EXHIBIT 99.2
NEWS RELEASE
LINN ENERGY PRICES $250 MILLION OF 11.75% SENIOR NOTES
Houston, Texas, May 13, 2009 – LINN Energy, LLC (NASDAQ: LINE) and its subsidiary, Linn Energy Finance Corp., announced today a private offering to eligible purchasers of $250 million in aggregate principal amount of 11.75% senior unsecured notes due 2017 at an offering price equal to 95.081% of par. LINN Energy intends to use the net proceeds from the sale of the notes to repay outstanding indebtedness under its revolving credit facility. The offering is expected to close on May 18, 2009, subject to satisfaction of customary closing conditions.
The notes have not been registered under the Securities Act of 1933, as amended (the “Securities Act”), or any state securities laws and, unless so registered, may not be offered or sold in the United States except pursuant to an exemption from, or in a transaction not subject to, the registration requirements of the Securities Act and applicable state securities laws. The notes will be offered only to qualified institutional buyers under Rule 144A and non-U.S. persons under Regulation S.

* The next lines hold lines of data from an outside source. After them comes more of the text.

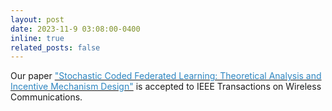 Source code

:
 ```yaml
---
layout: post
date: 2023-11-9 03:08:00-0400
inline: true
related_posts: false
---
```


Our paper [<span style="color: #2E86C1;">"Stochastic Coded Federated Learning: Theoretical Analysis and Incentive Mechanism Design"</span>](https://arxiv.org/abs/2211.04132) is accepted to IEEE Transactions on Wireless Communications. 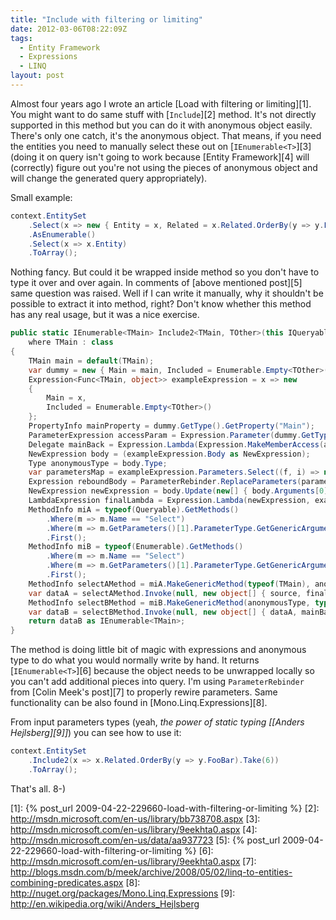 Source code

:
 ```yaml
---
title: "Include with filtering or limiting"
date: 2012-03-06T08:22:09Z
tags:
  - Entity Framework
  - Expressions
  - LINQ
layout: post
---
```

Almost four years ago I wrote an article [Load with filtering or limiting][1]. You might want to do same stuff with [`Include`][2] method. It's not directly supported in this method but you can do it with anonymous object easily. There's only one catch, it's the anonymous object. That means, if you need the entities you need to manually select these out on [`IEnumerable<T>`][3] (doing it on query isn't going to work because [Entity Framework][4] will (correctly) figure out you're not using the pieces of anonymous object and will change the generated query appropriately).

Small example:

```csharp
context.EntitySet
	.Select(x => new { Entity = x, Related = x.Related.OrderBy(y => y.FooBar).Take(6) })
	.AsEnumerable()
	.Select(x => x.Entity)
	.ToArray();
```

Nothing fancy. But could it be wrapped inside method so you don't have to type it over and over again. In comments of [above mentioned post][5] same question was raised. Well if I can write it manually, why it shouldn't be possible to extract it into method, right? Don't know whether this method has any real usage, but it was a nice exercise.

```csharp
public static IEnumerable<TMain> Include2<TMain, TOther>(this IQueryable<TMain> source, Expression<Func<TMain, IEnumerable<TOther>>> path)
	where TMain : class
{
	TMain main = default(TMain);
	var dummy = new { Main = main, Included = Enumerable.Empty<TOther>() };
	Expression<Func<TMain, object>> exampleExpression = x => new
	{
		Main = x,
		Included = Enumerable.Empty<TOther>()
	};
	PropertyInfo mainProperty = dummy.GetType().GetProperty("Main");
	ParameterExpression accessParam = Expression.Parameter(dummy.GetType(), "x");
	Delegate mainBack = Expression.Lambda(Expression.MakeMemberAccess(accessParam, mainProperty), accessParam).Compile();
	NewExpression body = (exampleExpression.Body as NewExpression);
	Type anonymousType = body.Type;
	var parametersMap = exampleExpression.Parameters.Select((f, i) => new { f, s = path.Parameters[i] }).ToDictionary(p => p.s, p => p.f);
	Expression reboundBody = ParameterRebinder.ReplaceParameters(parametersMap, path.Body);
	NewExpression newExpression = body.Update(new[] { body.Arguments[0], reboundBody });
	LambdaExpression finalLambda = Expression.Lambda(newExpression, exampleExpression.Parameters);
	MethodInfo miA = typeof(Queryable).GetMethods()
		.Where(m => m.Name == "Select")
		.Where(m => m.GetParameters()[1].ParameterType.GetGenericArguments()[0].GetGenericArguments().Count() == 2)
		.First();
	MethodInfo miB = typeof(Enumerable).GetMethods()
		.Where(m => m.Name == "Select")
		.Where(m => m.GetParameters()[1].ParameterType.GetGenericArguments().Count() == 2)
		.First();
	MethodInfo selectAMethod = miA.MakeGenericMethod(typeof(TMain), anonymousType);
	var dataA = selectAMethod.Invoke(null, new object[] { source, finalLambda });
	MethodInfo selectBMethod = miB.MakeGenericMethod(anonymousType, typeof(TMain));
	var dataB = selectBMethod.Invoke(null, new object[] { dataA, mainBack });
	return dataB as IEnumerable<TMain>;
}
```

The method is doing little bit of magic with expressions and anonymous type to do what you would normally write by hand. It returns [`IEnumerable<T>`][6] because the object needs to be unwrapped locally so you can't add additional pieces into query. I'm using `ParameterRebinder` from [Colin Meek's post][7] to properly rewire parameters. Same functionality can be also found in [Mono.Linq.Expressions][8].

From input parameters types (yeah, _the power of static typing [[Anders Hejlsberg][9]]_) you can see how to use it:

```csharp
context.EntitySet
	.Include2(x => x.Related.OrderBy(y => y.FooBar).Take(6))
	.ToArray();
```

That's all. 8-)

[1]: {% post_url 2009-04-22-229660-load-with-filtering-or-limiting %}
[2]: http://msdn.microsoft.com/en-us/library/bb738708.aspx
[3]: http://msdn.microsoft.com/en-us/library/9eekhta0.aspx
[4]: http://msdn.microsoft.com/en-us/data/aa937723
[5]: {% post_url 2009-04-22-229660-load-with-filtering-or-limiting %}
[6]: http://msdn.microsoft.com/en-us/library/9eekhta0.aspx
[7]: http://blogs.msdn.com/b/meek/archive/2008/05/02/linq-to-entities-combining-predicates.aspx
[8]: http://nuget.org/packages/Mono.Linq.Expressions
[9]: http://en.wikipedia.org/wiki/Anders_Hejlsberg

This announcement shall not constitute an offer to sell or the solicitation of an offer to buy the notes nor shall there be any sale of the notes in any state in which such offer, solicitation or sale would be unlawful prior to registration or qualification under the securities laws of any such state.
ABOUT LINN ENERGY
LINN Energy’s mission is to acquire, develop and maximize cash flow from a growing portfolio of long-life natural gas and oil assets. More information about LINN Energy is available at www.linnenergy.com.
CONTACT: LINN Energy, LLC
Clay P. Jeansonne, Vice President – Investor Relations
281-840-4193
This press release includes “forward-looking statements” within the meaning of the federal securities laws. All statements, other than statements of historical facts, included in this press release that address activities, events or developments that the Company expects, believes or anticipates will or may occur in the future are forward-looking statements. These statements include the Company’s plans to complete a private offering of $250 million of senior unsecured notes. Such statements are subject to a number of assumptions, risks and uncertainties, many of which are beyond the control of the Company, including market conditions, operational developments with respect to the Company and other factors described in the Company’s reports filed with the Securities and Exchange Commission.